» Task goal: Of the entries below, restate word for word only the section that runs from the line with "implications of the" to the line with "but ultimately rather", counting both ends.

» Information:

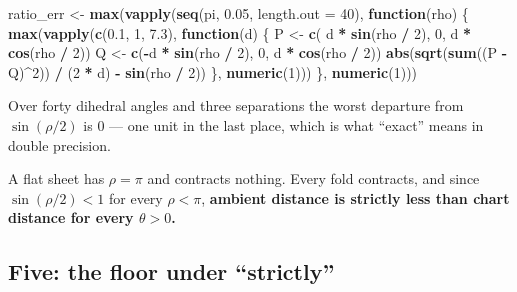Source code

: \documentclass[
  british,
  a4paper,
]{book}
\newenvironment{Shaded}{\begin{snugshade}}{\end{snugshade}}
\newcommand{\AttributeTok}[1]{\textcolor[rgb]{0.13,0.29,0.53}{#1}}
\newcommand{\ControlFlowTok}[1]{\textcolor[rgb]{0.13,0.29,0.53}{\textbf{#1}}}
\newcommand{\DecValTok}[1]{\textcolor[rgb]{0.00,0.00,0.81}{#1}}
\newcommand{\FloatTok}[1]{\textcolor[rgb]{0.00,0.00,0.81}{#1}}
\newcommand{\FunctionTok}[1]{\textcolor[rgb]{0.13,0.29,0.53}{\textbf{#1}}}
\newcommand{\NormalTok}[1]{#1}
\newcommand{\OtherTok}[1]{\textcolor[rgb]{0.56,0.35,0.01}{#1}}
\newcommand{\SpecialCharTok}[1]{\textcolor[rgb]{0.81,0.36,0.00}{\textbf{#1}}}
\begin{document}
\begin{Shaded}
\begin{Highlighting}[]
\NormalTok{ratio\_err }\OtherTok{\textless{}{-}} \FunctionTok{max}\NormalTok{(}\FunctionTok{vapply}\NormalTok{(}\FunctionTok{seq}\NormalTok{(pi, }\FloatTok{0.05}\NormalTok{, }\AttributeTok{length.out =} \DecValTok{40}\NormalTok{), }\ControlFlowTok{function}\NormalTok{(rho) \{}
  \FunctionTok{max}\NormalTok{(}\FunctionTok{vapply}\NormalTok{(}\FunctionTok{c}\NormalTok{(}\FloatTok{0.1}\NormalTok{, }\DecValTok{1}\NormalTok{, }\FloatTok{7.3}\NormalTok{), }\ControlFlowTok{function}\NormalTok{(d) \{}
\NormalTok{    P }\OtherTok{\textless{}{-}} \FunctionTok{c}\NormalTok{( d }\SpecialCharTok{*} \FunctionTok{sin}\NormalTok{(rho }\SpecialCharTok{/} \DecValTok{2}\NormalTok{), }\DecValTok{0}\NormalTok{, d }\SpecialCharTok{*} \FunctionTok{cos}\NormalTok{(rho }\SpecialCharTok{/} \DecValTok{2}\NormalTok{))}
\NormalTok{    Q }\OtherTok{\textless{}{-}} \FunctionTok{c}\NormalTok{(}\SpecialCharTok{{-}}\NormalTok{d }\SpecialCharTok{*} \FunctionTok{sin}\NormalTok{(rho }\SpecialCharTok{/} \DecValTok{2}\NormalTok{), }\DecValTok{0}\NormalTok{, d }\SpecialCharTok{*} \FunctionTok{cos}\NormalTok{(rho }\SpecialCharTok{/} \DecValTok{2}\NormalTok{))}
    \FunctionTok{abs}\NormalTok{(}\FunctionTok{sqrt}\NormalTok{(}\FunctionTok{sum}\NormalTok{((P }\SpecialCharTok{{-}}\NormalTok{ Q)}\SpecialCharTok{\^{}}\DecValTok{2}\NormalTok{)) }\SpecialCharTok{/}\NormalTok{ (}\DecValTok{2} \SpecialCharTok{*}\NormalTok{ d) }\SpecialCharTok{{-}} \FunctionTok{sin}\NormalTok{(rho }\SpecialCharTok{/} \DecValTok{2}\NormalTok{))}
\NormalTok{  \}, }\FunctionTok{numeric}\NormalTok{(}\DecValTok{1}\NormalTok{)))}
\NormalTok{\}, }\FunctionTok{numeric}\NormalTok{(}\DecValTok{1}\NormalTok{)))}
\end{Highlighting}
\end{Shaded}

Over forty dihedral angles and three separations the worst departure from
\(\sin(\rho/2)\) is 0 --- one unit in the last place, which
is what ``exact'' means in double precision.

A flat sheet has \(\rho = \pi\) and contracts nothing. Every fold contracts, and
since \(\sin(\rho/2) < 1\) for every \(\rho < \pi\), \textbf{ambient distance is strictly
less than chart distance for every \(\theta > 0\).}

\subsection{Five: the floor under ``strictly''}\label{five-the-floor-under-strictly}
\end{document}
...
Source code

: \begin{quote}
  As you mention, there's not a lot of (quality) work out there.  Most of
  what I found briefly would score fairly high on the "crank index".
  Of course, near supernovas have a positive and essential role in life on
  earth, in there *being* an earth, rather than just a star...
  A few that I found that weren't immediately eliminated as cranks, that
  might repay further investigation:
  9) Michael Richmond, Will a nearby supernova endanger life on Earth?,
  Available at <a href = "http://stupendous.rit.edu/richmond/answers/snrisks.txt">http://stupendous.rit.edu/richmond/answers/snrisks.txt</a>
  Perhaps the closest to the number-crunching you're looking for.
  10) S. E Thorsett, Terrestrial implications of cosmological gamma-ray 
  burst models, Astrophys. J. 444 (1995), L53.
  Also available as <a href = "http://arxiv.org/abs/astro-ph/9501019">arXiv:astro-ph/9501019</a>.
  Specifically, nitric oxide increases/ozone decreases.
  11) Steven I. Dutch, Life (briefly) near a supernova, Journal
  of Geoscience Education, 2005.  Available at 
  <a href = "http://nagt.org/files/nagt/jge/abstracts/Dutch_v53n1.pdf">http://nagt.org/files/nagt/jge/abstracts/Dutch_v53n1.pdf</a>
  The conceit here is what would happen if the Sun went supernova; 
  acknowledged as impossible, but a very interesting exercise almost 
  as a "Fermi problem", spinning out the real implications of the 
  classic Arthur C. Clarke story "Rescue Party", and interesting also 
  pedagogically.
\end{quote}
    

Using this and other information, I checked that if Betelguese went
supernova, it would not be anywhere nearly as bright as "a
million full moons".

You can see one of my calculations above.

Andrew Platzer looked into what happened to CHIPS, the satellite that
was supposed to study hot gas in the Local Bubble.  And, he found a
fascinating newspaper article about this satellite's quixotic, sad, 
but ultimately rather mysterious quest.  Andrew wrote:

» Result of this task:
  as a "Fermi problem", spinning out the real implications of the 
  classic Arthur C. Clarke story "Rescue Party", and interesting also 
  pedagogically.
\end{quote}
    

Using this and other information, I checked that if Betelguese went
supernova, it would not be anywhere nearly as bright as "a
million full moons".

You can see one of my calculations above.

Andrew Platzer looked into what happened to CHIPS, the satellite that
was supposed to study hot gas in the Local Bubble.  And, he found a
fascinating newspaper article about this satellite's quixotic, sad, 
but ultimately rather mysterious quest.  Andrew wrote:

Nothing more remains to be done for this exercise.